# Networking Issue, Lost Routes?

## Parag Patel

I have an interesting problem. I have just installed an x86_64 based Gentoo:

2.6.37-r7 (Hardened) kernel.

dhcpcd v. 5.2.12

route v 1.98

When I boot the system, using dhcpcd, I get messages that the interface communicates with the network server, and an ip address is acquired and applied, however when I run ifconfig, the interface is not configured with an ipv4 address. If I tried to reconfigure the interface manually, the address would not "stick," that is, the address would not be configured.

I configured the system for manual network configuration from boot up, and the interface appears to stay configured, however the default route does not stay configured.

Did I mention that I replicated this problem with a current Gentoo liveCD?

I tried this with two network interfaces, using the e1000 and e1000e kernel drivers.
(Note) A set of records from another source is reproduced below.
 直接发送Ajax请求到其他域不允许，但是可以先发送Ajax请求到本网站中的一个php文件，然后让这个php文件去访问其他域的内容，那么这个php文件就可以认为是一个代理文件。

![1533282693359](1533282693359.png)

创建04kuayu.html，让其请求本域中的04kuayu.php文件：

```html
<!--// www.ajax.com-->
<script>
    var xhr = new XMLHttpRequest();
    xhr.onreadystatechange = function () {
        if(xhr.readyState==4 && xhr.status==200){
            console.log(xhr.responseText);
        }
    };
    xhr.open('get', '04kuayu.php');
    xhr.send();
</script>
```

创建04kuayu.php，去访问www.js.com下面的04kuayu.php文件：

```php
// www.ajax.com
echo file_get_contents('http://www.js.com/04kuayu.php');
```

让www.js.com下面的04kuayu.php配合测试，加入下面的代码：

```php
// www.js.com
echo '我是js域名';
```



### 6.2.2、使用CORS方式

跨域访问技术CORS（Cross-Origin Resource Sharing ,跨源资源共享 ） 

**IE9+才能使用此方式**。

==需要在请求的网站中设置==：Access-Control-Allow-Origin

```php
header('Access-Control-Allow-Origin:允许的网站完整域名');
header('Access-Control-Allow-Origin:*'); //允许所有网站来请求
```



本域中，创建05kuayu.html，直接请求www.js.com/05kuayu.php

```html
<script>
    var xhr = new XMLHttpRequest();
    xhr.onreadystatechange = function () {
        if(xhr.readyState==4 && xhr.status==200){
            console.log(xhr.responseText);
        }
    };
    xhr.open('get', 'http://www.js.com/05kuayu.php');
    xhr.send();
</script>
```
I have seen some similar issues with earlier kernel versions, and dhcpcd versions going back to last autumn, but as the stage3, and live CD have both been recreated in the last month, I am expecting these issues have been fixed... I reviewed the emerge logs, and I have not updated anything that looks network related. (except for the packages I added, dhcpcd, hostapd, and bridge-utils. I replicated the problem after uninstalling the latter two) 

Any thoughts?

Parag

----------

## DawgG

(0. check that dhcp-server really works.)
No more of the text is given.